The prioritization of DDMRP is one dimensional (scoring-wise) and driven by the internal adherence to its own methodology, that is, maintaining serviceable stocks for all decoupling points. The previous sections illustrated how this key property of the decoupling points was leveraged. The ordering prioritization clarifies how this property is enforced.

The ordering prioritization as proposed by the DDMRP authors is more granular than the recipes typically found in MRPs such as ABC analysis. It provides a mechanism to guide the attention of the supply chain practitioners toward the SKUs that need the most attention - at least according to DDMRP’s urgency criterion.

Criticisms of DDMRP

The authors of DDMRP are promoting4 the benefits5 of this methodology as a state-of-the-art practice to maximize supply chain performance. While, DDMRP comes with a few “hidden” gems, detailed below, multiple criticisms can be made however about this methodology: the most notable ones being first, an incorrect baseline to assess both novelty and performance, and second, a formalism that doesn’t capture real-world complexity.

Hidden gems

While it may seem a relative paradox, the strongest arguments in favor of DDMRP might not have been properly identified by its own authors, at least not in their 2019 publication. This seemingly apparent paradox is probably an unintended consequence of the limited formalism of DDMRP - detailed below.

As far as manufacturing supply chains are concerned, frequential moving averages are usually superior to temporal moving averages. Indeed, it is incorrect to state that DDMRP works without demand forecasts. The buffers are forecasts, except they are frequential forecasts (i.e. days of demand), rather than temporal ones (i.e. demand per day). As a rule of thumb, frequential forecasts are more robust whenever demand is either erratic and/or intermittent. This discovery can be traced back to J.D. Croston, who published “Forecasting and Stock Control for Intermittent Demands” in 1972. However, while Croston’s methods remain somewhat obscure, DDMRP popularized this perspective to the supply chain world at large.

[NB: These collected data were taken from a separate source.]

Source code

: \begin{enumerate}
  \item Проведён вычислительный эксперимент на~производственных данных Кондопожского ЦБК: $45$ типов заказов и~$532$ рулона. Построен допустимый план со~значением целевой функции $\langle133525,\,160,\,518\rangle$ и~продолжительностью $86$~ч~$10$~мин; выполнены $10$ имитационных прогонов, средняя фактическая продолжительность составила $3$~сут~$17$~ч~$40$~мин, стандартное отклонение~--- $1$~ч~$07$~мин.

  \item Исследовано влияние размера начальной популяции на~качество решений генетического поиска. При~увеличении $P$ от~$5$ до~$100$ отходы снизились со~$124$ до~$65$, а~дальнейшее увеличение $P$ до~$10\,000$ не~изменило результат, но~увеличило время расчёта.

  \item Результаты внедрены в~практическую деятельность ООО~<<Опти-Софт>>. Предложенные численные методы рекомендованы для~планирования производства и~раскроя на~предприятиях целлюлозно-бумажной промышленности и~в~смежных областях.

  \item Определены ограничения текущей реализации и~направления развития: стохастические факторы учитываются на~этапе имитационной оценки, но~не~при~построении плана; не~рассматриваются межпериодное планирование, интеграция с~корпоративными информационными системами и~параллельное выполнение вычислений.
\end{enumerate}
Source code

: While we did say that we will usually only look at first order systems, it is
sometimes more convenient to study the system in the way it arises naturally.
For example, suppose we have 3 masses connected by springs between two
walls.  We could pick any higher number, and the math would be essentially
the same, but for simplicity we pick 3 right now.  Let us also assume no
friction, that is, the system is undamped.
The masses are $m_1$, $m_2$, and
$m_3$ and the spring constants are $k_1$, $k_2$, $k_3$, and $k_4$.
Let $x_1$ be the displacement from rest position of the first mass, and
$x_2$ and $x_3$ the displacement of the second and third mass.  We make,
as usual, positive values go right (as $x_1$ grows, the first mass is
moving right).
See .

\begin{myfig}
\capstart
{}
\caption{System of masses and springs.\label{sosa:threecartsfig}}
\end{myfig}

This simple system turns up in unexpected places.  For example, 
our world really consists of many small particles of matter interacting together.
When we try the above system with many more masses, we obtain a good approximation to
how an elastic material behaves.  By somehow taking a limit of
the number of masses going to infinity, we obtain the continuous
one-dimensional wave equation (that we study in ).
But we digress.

Approximate prioritization is a robust decision-making mechanism in supply chain that prevents entire classes of problems, most notably systematic biases. Indeed, unlike SKU-wise approaches such as safety stocks, which can easily be numerically distorted by local supply chain artefacts (e.g. a stock-out), even a loose supply chain wide prioritization ensures that resources get directed first toward obvious bottlenecks. While the DDMRP authors are clearly aware that prioritization is beneficial as an attention mechanism, the insight isn’t brought to its logical conclusion: the prioritization should be economic, i.e. measured in dollars not in percentages.

Incorrect baseline

The prime criticism to be made against DDMRP is its incorrect baseline. MRPs, as implemented and sold in the four decades ranging from the early 80’s to the late 2010’s, have never really been engineered6 to plan, to forecast or to optimize anything. The name itself, MRP (Material Requirements Planning), is a misnomer. A better name would have been MRM (Material Requirement Management). These software products are built with a relational database at their core (i.e. a SQL database) and are primarily intended to keep track of the company’s assets, and perform all the clerical tasks associated with the most mundane operations, e.g. decrementing a stock level when a unit is picked.

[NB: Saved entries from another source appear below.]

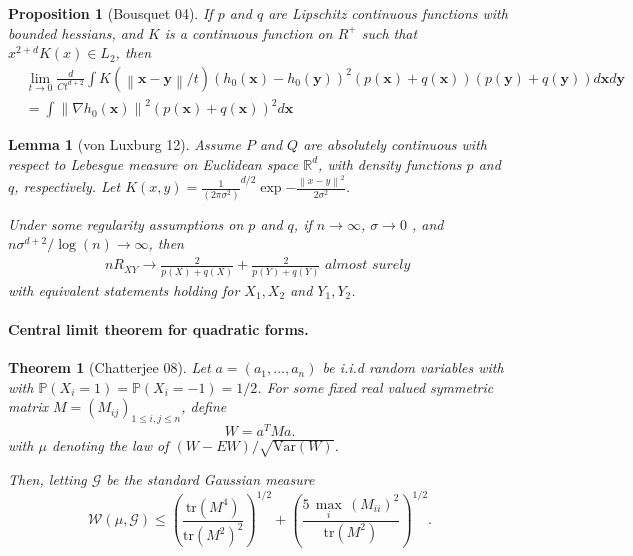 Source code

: \documentclass{article}
\newcommand{\Reals}{\mathbb{R}}
\newcommand{\Var}[1]{\mathrm{Var}\left( #1 \right)}
\newcommand{\Prob}[1]{\mathbb{P}\left( #1 \right)}
\newcommand{\norm}[1]{\left\lVert#1\right\rVert}
\newcommand{\tr}{\text{tr}}
\newcommand{\x}{\textbf{x}}
\newcommand{\y}{\textbf{y}}
\theoremstyle{alden}
\newtheorem{theorem}{Theorem}
\newtheorem{lemma}{Lemma}
\newtheorem{proposition}{Proposition}
\theoremstyle{definition}
\theoremstyle{remark}
\begin{document}
\begin{proposition}[Bousquet 04]
	\label{prop: bousquet04}
	If $p$ and $q$ are Lipschitz continuous functions with bounded hessians, and $K$ is a continuous function on $R^+$ such that $x^{2 + d} K(x) \in L_2$, then 
	\begin{align}
	\label{eqn: bousquet04}
	& \underset{t \to 0}{\lim} \frac{d}{Ct^{d+2}} \int  K(\norm{\x - \y}/ t)(h_0(\x) - h_0(\y))^2 (p(\x) + q(\x))(p(\y) + q(\y)) d\x d \y \nonumber \\
	& = \int \norm{\nabla h_0(\x)}^2 (p(\x) + q(\x))^2 d\x
	\end{align}
\end{proposition}

\begin{lemma}[von Luxburg 12]
	\label{lem: vonluxburg12}
	Assume $P$ and $Q$ are absolutely continuous with respect to Lebesgue measure on Euclidean space $\Reals^d$, with density functions $p$ and $q$, respectively. Let $K(x,y) = \frac{1}{(2\pi \sigma^2)}^{d/2} \exp{-\frac{\norm{x - y}^2}{2 \sigma^2}}$. 
	
	Under some regularity assumptions on $p$ and $q$, if $n \to \infty$, $\sigma \to 0$ , and $n\sigma^{d+2}/ \log(n) \to \infty$, then
	\begin{align*}
	n R_{XY} \to \frac{2}{p(X) + q(X)} + \frac{2}{p(Y) + q(Y)} \textit{ almost surely }
	\end{align*}
	with equivalent statements holding for $X_1, X_2$ and $Y_1, Y_2$.  
\end{lemma}

\paragraph{Central limit theorem for quadratic forms.}

\begin{theorem}[Chatterjee 08]
	\label{thm: clt_quadratic_forms}
	Let $a = (a_1, \ldots, a_n)$ be i.i.d random variables with with $\Prob{X_i = 1} = \Prob{X_i = -1} = 1/2$. For some fixed real valued symmetric matrix $M = (M_{ij})_{1 \leq i, j \leq n}$, define
	\begin{equation*}
	W = a^T M a.
	\end{equation*}
	with $\mu$ denoting the law of $(W - EW) / \sqrt{\Var{W}}$.
	
	Then, letting $\mathcal{G}$ be the standard Gaussian measure 
	\begin{equation}
	\label{eqn: wass_distance_to_normal}
	\mathcal{W}(\mu, \mathcal{G} ) \leq \left(\frac{\tr(M^4)}{\tr(M^2)^2} \right)^{1/2} + \left( \frac{5 \, \underset{i}{\max} \, (M_{ii})^2}{\tr(M^2)} \right)^{1/2}.
	\end{equation}
\end{theorem}
\end{document}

As the relational core is largely at odds with any numerically intensive processing, such as most kinds of graph algorithms, it is unsurprising that the numerical recipes delivered by such products end-up being simplistic and dysfunctional, as illustrated by the two flavors of lead time estimations discussed above. Nevertheless, a vast catalog of literature exists in computer science on the predictive numerical optimization of supply chains. This literature was pioneered in the 50’s under the name of Operations research, and has been pursued ever since under different names, such as quantitative methods in supply chain management or simply supply chain optimization.

Both claims of novelty and superiority for DDMRP are incorrectly drawn from the false premise that MRPs are a relevant baseline for supply chain optimization purposes; i.e. improving upon MRP is an improvement in supply chain optimization. However, MRPs, like all software systems centrally engineered around relational databases, are simply unsuited for numerical optimization challenges.

Manufacturers stuck with the limitations of their MRP should not seek incremental improvements upon the MRP itself, as numerical optimization is fundamentally at odds with the MRP’s design, but rather take advantage of all the software tools and technologies that have actually been engineered for numerical performance in the first place.

Limited formalism

The DDMRP perspective is an odd mix of simple formulas and judgement calls. While DDMRP clearly operates within a specific mathematical framework - i.e. a weighted directed acyclic graph - and that its mechanisms have well-known names, i.e. graph coloring, graph partitioning - those terms are absent from the DDMRP materials. While it can be argued that graph theory is too complex for the average supply chain practitioner, the lack of formalism forces the authors into lengthy explanations for numerical behaviors that could be described much more precisely and concisely.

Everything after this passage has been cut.